Confidential Material shall be used only by individuals permitted access to it under this paragraph 5. Confidential Material, copies thereof, and the information contained therein, shall not be disclosed in any manner to any other individual, until and unless (a) outside counsel for the party asserting confidentiality waives the claim of confidentiality, or (b) the Court orders such disclosure.

6. Use of Confidential Material at Depositions: With respect to any depositions that involve a disclosure of Confidential Material of a party to this action, such party shall inform all parties either at the time of the deposition or within five (5) days after receipt of the deposition transcript that portions of the transcript are to be designated Confidential, which period may be extended by agreement of the parties. No such deposition transcript shall be disclosed to any individual other than the individuals described in Paragraph 5(a), (b), (c), (d) and (f) above and the deponent during these five (5) days, and no individual attending such a deposition shall disclose the contents of the deposition to any individual other than those described in Paragraph 5(a), (b), (c), (d) and (f) above during said five

(5) days. Upon being informed that certain portions of a deposition are to be designated as Confidential, all parties shall immediately cause each copy of the transcript in its custody or control to be appropriately marked and limit disclosure of that transcript in accordance with this Order.

7. Attorneys' Eyes Only Material: Any party to this litigation and any third-party shall have the right to designate as "Attorneys' Eyes Only" and subject to this Order any information, document, or thing, or portion of any document or thing that contains highly sensitive business or personal information, the disclosure of which is highly likely to cause significant harm to an individual or to the business or competitive position of the designating party. Any party to this litigation or any third party who is covered by this Order, who produces or discloses any Attorneys' Eyes Only material, including without limitation any information, document, thing, interrogatory answer, admission, pleading, or testimony, shall mark the same with the foregoing or similar legend: "ATTORNEYS' EYES ONLY" or "ATTORNEYS' EYES ONLY -SUBJECT TO DISCOVERY PROTECTIVE ORDER" (hereinafter "Attorneys' Eyes Only Material"".

8. Use of Attorneys' Eyes Only Material: Attorneys' Eyes Only Material shall be used by the receiving party solely for purposes of the prosecution or defense of this action, shall not be used by the receiving party for any business, commercial, competitive, personal or other purpose, and shall not be disclosed by the receiving party to anyone other than those set forth in Paragraph 9, unless and until the restrictions herein are removed either by written agreement of counsel for the parties, or by Order of the Court. It is, however, understood that counsel for a party may give advice and opinions to his or her client solely relating to the above-captioned action based on his or her evaluation of Attorneys' Eyes Only Material, provided that such advice and opinions shall not reveal the content of such Attorneys' Eyes Only Material except by prior written agreement of counsel for the parties, or by Order of the Court.

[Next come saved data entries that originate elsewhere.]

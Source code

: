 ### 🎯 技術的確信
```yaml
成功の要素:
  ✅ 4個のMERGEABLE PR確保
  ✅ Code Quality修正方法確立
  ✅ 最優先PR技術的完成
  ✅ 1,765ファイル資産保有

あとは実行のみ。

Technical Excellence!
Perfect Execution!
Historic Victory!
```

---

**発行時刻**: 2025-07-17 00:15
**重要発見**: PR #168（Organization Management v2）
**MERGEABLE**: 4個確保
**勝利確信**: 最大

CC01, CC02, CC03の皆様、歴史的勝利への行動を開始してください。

9. Permitted Recipients of Attorney's Only Material: Attorneys' Eyes Only Material and the contents of Attorneys' Eyes Only Material may be disclosed only to the following individuals under the following conditions:

a. Outside counsel (herein defined as any attorney at the parties' outside law firms);

b. Outside experts or consultants retained by outside counsel for purposes of this action, provided they have signed a non-disclosure agreement in the form attached hereto as Attachment B;

c. Secretarial, paralegal, clerical, duplicating and data processing personnel of the foregoing;

d. The Court and court personnel, in the manner prescribed by Paragraph 14;

e. Any deponent may be shown or examined on any information, document or thing designated Attorneys' Eyes Only if it appears that the witness authored or received a copy of it, was personally involved in the subject matter described therein or is employed by the party who produced the information, document or thing, or if the producing party consents to such disclosure; and

f. Vendors retained by or for the parties to assist in preparing for pretrial discovery, trial and/or hearings including, but not limited to, court reporters, litigation support personnel, jury consultants, individuals to prepare demonstrative and audiovisual aids for use in the courtroom or in depositions or mock jury sessions, as well as their staff, stenographic, and clerical employees whose duties and responsibilities require access to such materials.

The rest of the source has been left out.